Aim of the exercise: Copy every record word for word.

Stored data entries:

········

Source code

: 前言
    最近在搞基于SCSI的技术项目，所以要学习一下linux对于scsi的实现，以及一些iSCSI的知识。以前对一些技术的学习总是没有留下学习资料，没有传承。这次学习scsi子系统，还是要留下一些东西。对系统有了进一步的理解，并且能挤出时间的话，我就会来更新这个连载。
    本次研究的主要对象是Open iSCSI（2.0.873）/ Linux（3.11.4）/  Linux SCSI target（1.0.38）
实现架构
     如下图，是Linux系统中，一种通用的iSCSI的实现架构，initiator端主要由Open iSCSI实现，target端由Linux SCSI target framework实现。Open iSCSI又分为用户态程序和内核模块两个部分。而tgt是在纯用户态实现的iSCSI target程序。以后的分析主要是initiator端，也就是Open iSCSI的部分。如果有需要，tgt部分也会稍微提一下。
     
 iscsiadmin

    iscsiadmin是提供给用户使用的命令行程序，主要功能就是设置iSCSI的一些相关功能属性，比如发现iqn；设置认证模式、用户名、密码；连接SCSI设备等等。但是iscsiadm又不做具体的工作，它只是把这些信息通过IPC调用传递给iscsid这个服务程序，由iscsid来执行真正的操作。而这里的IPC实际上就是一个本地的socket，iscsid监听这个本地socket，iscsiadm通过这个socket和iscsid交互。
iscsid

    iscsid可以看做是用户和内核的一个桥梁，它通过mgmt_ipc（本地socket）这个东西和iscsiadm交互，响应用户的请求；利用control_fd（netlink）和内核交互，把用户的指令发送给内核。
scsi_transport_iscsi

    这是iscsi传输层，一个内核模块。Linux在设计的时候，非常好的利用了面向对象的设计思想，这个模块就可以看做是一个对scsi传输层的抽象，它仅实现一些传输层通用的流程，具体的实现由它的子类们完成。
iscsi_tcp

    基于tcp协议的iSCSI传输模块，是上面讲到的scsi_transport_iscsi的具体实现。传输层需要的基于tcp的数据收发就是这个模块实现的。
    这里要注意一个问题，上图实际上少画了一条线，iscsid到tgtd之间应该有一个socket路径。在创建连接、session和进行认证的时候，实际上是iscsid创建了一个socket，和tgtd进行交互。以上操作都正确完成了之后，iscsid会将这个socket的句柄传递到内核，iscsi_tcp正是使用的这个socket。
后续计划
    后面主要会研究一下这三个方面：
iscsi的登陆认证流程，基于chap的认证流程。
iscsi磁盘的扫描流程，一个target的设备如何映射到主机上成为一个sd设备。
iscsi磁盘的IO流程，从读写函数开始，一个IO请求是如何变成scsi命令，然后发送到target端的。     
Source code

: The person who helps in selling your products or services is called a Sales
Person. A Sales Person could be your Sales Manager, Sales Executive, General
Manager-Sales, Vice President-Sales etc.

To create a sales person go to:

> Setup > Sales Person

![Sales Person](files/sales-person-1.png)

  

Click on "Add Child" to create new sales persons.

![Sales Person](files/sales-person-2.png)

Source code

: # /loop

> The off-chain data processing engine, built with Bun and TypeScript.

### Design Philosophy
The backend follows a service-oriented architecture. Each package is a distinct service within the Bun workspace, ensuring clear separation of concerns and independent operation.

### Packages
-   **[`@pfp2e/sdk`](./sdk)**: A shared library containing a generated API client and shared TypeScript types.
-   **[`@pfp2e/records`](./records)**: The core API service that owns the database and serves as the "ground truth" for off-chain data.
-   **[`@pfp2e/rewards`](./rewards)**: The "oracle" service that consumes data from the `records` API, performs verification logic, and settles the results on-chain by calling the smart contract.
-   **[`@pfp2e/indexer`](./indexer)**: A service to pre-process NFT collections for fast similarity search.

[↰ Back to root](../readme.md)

········

Answer section:
Source code

: 前言
    最近在搞基于SCSI的技术项目，所以要学习一下linux对于scsi的实现，以及一些iSCSI的知识。以前对一些技术的学习总是没有留下学习资料，没有传承。这次学习scsi子系统，还是要留下一些东西。对系统有了进一步的理解，并且能挤出时间的话，我就会来更新这个连载。
    本次研究的主要对象是Open iSCSI（2.0.873）/ Linux（3.11.4）/  Linux SCSI target（1.0.38）
实现架构
     如下图，是Linux系统中，一种通用的iSCSI的实现架构，initiator端主要由Open iSCSI实现，target端由Linux SCSI target framework实现。Open iSCSI又分为用户态程序和内核模块两个部分。而tgt是在纯用户态实现的iSCSI target程序。以后的分析主要是initiator端，也就是Open iSCSI的部分。如果有需要，tgt部分也会稍微提一下。
     
 iscsiadmin

    iscsiadmin是提供给用户使用的命令行程序，主要功能就是设置iSCSI的一些相关功能属性，比如发现iqn；设置认证模式、用户名、密码；连接SCSI设备等等。但是iscsiadm又不做具体的工作，它只是把这些信息通过IPC调用传递给iscsid这个服务程序，由iscsid来执行真正的操作。而这里的IPC实际上就是一个本地的socket，iscsid监听这个本地socket，iscsiadm通过这个socket和iscsid交互。
iscsid

    iscsid可以看做是用户和内核的一个桥梁，它通过mgmt_ipc（本地socket）这个东西和iscsiadm交互，响应用户的请求；利用control_fd（netlink）和内核交互，把用户的指令发送给内核。
scsi_transport_iscsi

    这是iscsi传输层，一个内核模块。Linux在设计的时候，非常好的利用了面向对象的设计思想，这个模块就可以看做是一个对scsi传输层的抽象，它仅实现一些传输层通用的流程，具体的实现由它的子类们完成。
iscsi_tcp

    基于tcp协议的iSCSI传输模块，是上面讲到的scsi_transport_iscsi的具体实现。传输层需要的基于tcp的数据收发就是这个模块实现的。
    这里要注意一个问题，上图实际上少画了一条线，iscsid到tgtd之间应该有一个socket路径。在创建连接、session和进行认证的时候，实际上是iscsid创建了一个socket，和tgtd进行交互。以上操作都正确完成了之后，iscsid会将这个socket的句柄传递到内核，iscsi_tcp正是使用的这个socket。
后续计划
    后面主要会研究一下这三个方面：
iscsi的登陆认证流程，基于chap的认证流程。
iscsi磁盘的扫描流程，一个target的设备如何映射到主机上成为一个sd设备。
iscsi磁盘的IO流程，从读写函数开始，一个IO请求是如何变成scsi命令，然后发送到target端的。     
Source code

: The person who helps in selling your products or services is called a Sales
Person. A Sales Person could be your Sales Manager, Sales Executive, General
Manager-Sales, Vice President-Sales etc.

To create a sales person go to:

> Setup > Sales Person

![Sales Person](files/sales-person-1.png)

  

Click on "Add Child" to create new sales persons.

![Sales Person](files/sales-person-2.png)

Source code

: # /loop

> The off-chain data processing engine, built with Bun and TypeScript.

### Design Philosophy
The backend follows a service-oriented architecture. Each package is a distinct service within the Bun workspace, ensuring clear separation of concerns and independent operation.

### Packages
-   **[`@pfp2e/sdk`](./sdk)**: A shared library containing a generated API client and shared TypeScript types.
-   **[`@pfp2e/records`](./records)**: The core API service that owns the database and serves as the "ground truth" for off-chain data.
-   **[`@pfp2e/rewards`](./rewards)**: The "oracle" service that consumes data from the `records` API, performs verification logic, and settles the results on-chain by calling the smart contract.
-   **[`@pfp2e/indexer`](./indexer)**: A service to pre-process NFT collections for fast similarity search.

[↰ Back to root](../readme.md)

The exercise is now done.